The Ray Tracer Challenge A TestDriven Guide to Your First 3D Renderer Pragmatic Bookshelf Jamis Buck 9781680502718 Books Reviews


  • I've always had an interest in computer graphics, and although I'm an experienced programmer, I've always found the topic daunting to approach. While there is certainly no shortage of books on rendering and ray tracing I would often struggle to get to a workable implementation that I could understand. The challenge for me had always been how do I start with nothing and create even a baseline Ray Tracer in discrete steps? Forget anti-aliasing and reflections, if my first render is a blank image, where do I begin my debugging? The chasm seemed uncrossable to me.

    Until now.

    Jamis has written something truly unique and remarkable here. He has effectively solved the complexity problem by applying Test Driven Development to one of the most rewarding pieces of software you'll ever write. TDD, as a discipline, allows you to make the smallest possible incremental step while also giving you the confidence that you are headed in the right direction. Applied to the development of a Ray Tracer is nothing short of ingenious. You'll have written several dozen tests before you cast your first ray, confident in the knowledge that when you do, it'll be correct.

    I'm happy to say that after many false starts over the years, I have in fact, written a working Ray Tracer thanks to this book. It's difficult to describe the sheer joy of building something up from nothing and viewing your first render of mirrored balls and checkered floors, reinforced by hundreds of unit tests.

    I've been at this programming thing for over twenty years and I have to say, this is one of the most unique and welcome technical books I've read. Ever.

    Highly recommend.
  • When I started programming it was fun. Creating things, exploring ideas, making the computer do what you wanted.

    When it became a career much of the joy was lost to the drudgery of writing everyday software for "business value".

    This book brings back that original joy of coding.

    The style of the book is perfect. It lays down nice, straightforward test cases for you to implement. It's up to you to choose your language and your coding style. Quick and dirty or carefully constructed, whatever suits you. Implement the code to pass the tests however you want. You are quickly building up real functionality and getting visible results.

    You don't even have to worry about the tricky parts. Jamis lays out a suggested implementation for the challenging parts of ray tracing, especially good if your last maths lesson was a long, long time ago.

    The book is perfect for short or long coding sessions. Use a spare 30 minutes on your commute, squeeze in 10 minutes at lunch, or get so engrossed you pull an all-nighter- the good kind for a change! You can keep making progress even with limited free time.

    And when you render that first shiny sphere... well the feeling is just awesome.

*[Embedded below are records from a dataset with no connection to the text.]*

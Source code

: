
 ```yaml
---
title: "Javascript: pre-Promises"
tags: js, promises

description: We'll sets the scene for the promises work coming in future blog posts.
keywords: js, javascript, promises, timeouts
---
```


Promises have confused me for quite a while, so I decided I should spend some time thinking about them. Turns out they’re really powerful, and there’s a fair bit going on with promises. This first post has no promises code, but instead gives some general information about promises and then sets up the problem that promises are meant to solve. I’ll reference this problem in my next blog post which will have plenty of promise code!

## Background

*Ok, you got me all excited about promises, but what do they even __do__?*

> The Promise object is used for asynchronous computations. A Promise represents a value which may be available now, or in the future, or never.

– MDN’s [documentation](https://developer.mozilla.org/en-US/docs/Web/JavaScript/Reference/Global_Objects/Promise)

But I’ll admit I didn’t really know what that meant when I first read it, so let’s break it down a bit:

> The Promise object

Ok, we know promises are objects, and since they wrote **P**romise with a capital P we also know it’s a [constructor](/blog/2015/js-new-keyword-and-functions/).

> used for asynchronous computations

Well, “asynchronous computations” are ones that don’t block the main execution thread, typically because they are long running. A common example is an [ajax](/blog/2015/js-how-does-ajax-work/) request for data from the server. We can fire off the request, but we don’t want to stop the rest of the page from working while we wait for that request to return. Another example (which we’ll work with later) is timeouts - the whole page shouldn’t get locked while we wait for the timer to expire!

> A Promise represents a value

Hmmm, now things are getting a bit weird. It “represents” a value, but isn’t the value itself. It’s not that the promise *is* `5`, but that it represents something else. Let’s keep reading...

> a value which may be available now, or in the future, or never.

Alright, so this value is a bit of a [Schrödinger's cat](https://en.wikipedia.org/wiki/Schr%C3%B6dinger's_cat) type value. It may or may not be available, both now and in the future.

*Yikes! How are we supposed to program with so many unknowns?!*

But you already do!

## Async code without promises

    Buy this book. Have some fun again.
  • After reading Buck's book on maze algorithms, when I saw that he was releasing another book on a more challenging subject - ray tracing - I was immediately intrigued.

    This book takes a complex subject and boils it down in a way that anyone can understand, and the flow of the book not only gives you tangible artifacts at the end of each chapter that motivate your progress, but given its test-driven design, inspires confidence in the correctness of your implementation.

    I used this book to get back up to speed with C++17 after ten years of not using C++ and it was perfect for that, and results in a great project to contribute to one's github portfolio.

    Very highly recommended. Buck's writing style is fun and casual, unlike so many other computer science books that are dry and dull. It was difficult to put down, as I wanted to do just one more chapter and see the progression.